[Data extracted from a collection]
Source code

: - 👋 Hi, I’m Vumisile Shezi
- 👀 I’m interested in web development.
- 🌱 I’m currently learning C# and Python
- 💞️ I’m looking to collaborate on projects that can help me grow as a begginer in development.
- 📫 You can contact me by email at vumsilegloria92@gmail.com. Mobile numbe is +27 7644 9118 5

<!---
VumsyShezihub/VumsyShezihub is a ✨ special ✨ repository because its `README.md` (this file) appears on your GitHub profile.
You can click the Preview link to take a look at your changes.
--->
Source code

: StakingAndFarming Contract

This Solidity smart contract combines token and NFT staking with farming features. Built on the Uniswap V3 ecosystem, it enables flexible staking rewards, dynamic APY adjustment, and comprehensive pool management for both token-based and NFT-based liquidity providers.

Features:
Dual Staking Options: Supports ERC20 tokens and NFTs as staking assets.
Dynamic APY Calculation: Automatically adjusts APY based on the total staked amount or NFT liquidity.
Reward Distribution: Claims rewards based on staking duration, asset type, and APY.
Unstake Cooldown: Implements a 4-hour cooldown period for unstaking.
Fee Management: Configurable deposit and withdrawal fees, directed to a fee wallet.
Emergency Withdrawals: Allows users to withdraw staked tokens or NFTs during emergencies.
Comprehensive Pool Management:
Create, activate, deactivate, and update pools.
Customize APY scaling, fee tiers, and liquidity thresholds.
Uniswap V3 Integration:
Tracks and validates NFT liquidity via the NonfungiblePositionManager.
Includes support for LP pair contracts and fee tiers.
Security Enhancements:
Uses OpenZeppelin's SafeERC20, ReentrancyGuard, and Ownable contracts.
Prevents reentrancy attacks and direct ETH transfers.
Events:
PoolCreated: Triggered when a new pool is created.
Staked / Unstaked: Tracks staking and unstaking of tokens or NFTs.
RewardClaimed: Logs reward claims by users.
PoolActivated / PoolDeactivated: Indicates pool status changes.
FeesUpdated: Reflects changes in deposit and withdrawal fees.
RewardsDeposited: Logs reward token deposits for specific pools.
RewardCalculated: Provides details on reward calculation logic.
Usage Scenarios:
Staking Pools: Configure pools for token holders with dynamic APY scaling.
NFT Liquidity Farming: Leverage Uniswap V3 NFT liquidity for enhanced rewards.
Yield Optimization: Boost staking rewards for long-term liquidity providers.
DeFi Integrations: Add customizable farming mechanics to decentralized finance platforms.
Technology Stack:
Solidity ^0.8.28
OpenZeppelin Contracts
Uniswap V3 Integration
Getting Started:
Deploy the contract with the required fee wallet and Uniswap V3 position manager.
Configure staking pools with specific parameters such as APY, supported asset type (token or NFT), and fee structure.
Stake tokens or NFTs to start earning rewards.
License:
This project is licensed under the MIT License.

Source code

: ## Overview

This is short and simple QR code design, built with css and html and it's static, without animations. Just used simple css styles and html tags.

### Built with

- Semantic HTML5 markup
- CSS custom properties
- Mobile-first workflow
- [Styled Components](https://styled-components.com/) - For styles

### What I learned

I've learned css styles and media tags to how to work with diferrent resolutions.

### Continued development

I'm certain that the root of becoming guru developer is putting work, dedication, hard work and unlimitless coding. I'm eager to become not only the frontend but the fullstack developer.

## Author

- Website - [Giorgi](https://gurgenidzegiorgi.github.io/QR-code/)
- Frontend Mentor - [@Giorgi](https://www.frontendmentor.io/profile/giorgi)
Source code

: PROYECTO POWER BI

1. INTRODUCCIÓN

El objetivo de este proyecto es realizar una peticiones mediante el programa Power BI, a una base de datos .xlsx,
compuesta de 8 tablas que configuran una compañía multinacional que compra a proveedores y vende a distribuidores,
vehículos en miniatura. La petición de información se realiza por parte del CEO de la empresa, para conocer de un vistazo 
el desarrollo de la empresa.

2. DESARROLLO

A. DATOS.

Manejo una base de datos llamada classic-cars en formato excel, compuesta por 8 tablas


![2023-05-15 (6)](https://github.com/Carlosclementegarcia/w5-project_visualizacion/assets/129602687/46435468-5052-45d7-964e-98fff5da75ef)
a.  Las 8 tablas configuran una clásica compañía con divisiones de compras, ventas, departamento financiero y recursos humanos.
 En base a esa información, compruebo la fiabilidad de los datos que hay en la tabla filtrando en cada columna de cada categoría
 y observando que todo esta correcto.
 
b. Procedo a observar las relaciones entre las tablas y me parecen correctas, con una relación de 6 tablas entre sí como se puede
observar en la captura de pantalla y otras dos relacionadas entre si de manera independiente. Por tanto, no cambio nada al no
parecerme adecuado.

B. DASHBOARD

Action item:
Please reproduce, exactly as they appear above, the lines from the line containing "FeesUpdated: Reflects changes" up to and including the line containing "### What I learned".

Answer:
FeesUpdated: Reflects changes in deposit and withdrawal fees.
RewardsDeposited: Logs reward token deposits for specific pools.
RewardCalculated: Provides details on reward calculation logic.
Usage Scenarios:
Staking Pools: Configure pools for token holders with dynamic APY scaling.
NFT Liquidity Farming: Leverage Uniswap V3 NFT liquidity for enhanced rewards.
Yield Optimization: Boost staking rewards for long-term liquidity providers.
DeFi Integrations: Add customizable farming mechanics to decentralized finance platforms.
Technology Stack:
Solidity ^0.8.28
OpenZeppelin Contracts
Uniswap V3 Integration
Getting Started:
Deploy the contract with the required fee wallet and Uniswap V3 position manager.
Configure staking pools with specific parameters such as APY, supported asset type (token or NFT), and fee structure.
Stake tokens or NFTs to start earning rewards.
License:
This project is licensed under the MIT License.

Source code

: ## Overview

This is short and simple QR code design, built with css and html and it's static, without animations. Just used simple css styles and html tags.

### Built with

- Semantic HTML5 markup
- CSS custom properties
- Mobile-first workflow
- [Styled Components](https://styled-components.com/) - For styles

### What I learned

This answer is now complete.